Dataset items:
╭──

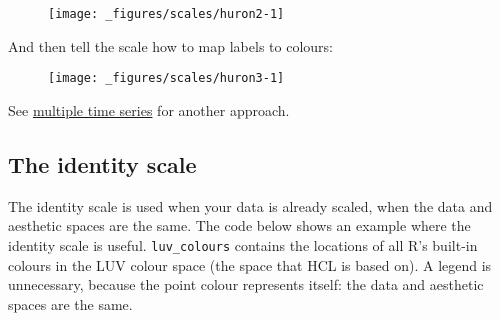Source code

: \begin{figure}[H]
  \centering
  \texttt{[image: \_figures/scales/huron2-1]}
\end{figure}

And then tell the scale how to map labels to colours:

\begin{Shaded}
\begin{Highlighting}[]
\OperatorTok{+}
\StringTok{  }\NormalTok{(}\NormalTok{(}\OperatorTok{+}\StringTok{ }\NormalTok{, } \NormalTok{)) }\OperatorTok{+}\StringTok{ }
\StringTok{  }\NormalTok{(}\NormalTok{(}\OperatorTok{-}\StringTok{ }\NormalTok{, } \NormalTok{)) }\OperatorTok{+}\StringTok{ }
\StringTok{  }\NormalTok{(}\NormalTok{, }
     \NormalTok{(}\NormalTok{ =}\NormalTok{, }\NormalTok{ =}\NormalTok{)}
\NormalTok{  )}
\end{Highlighting}
\end{Shaded}

\begin{figure}[H]
  \centering
  \texttt{[image: \_figures/scales/huron3-1]}
\end{figure}

See \protect\hyperlink{sec:spread-gather}{multiple time series} for
another approach.

\hypertarget{sub:scale-identity}{%
\subsection{The identity scale}\label{sub:scale-identity}}

The identity scale is used when your data is already scaled, when the
data and aesthetic spaces are the same. The code below shows an example
where the identity scale is useful. \texttt{luv\_colours} contains the
locations of all R's built-in colours in the LUV colour space (the space
that HCL is based on). A legend is unnecessary, because the point colour
represents itself: the data and aesthetic spaces are the same.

╰──

**Work to complete:**
Nothing but the lines from the one with "that HCL is" through the final line of the data belongs in the answer, and they must match exactly.

**Answer space:**
that HCL is based on). A legend is unnecessary, because the point colour
represents itself: the data and aesthetic spaces are the same.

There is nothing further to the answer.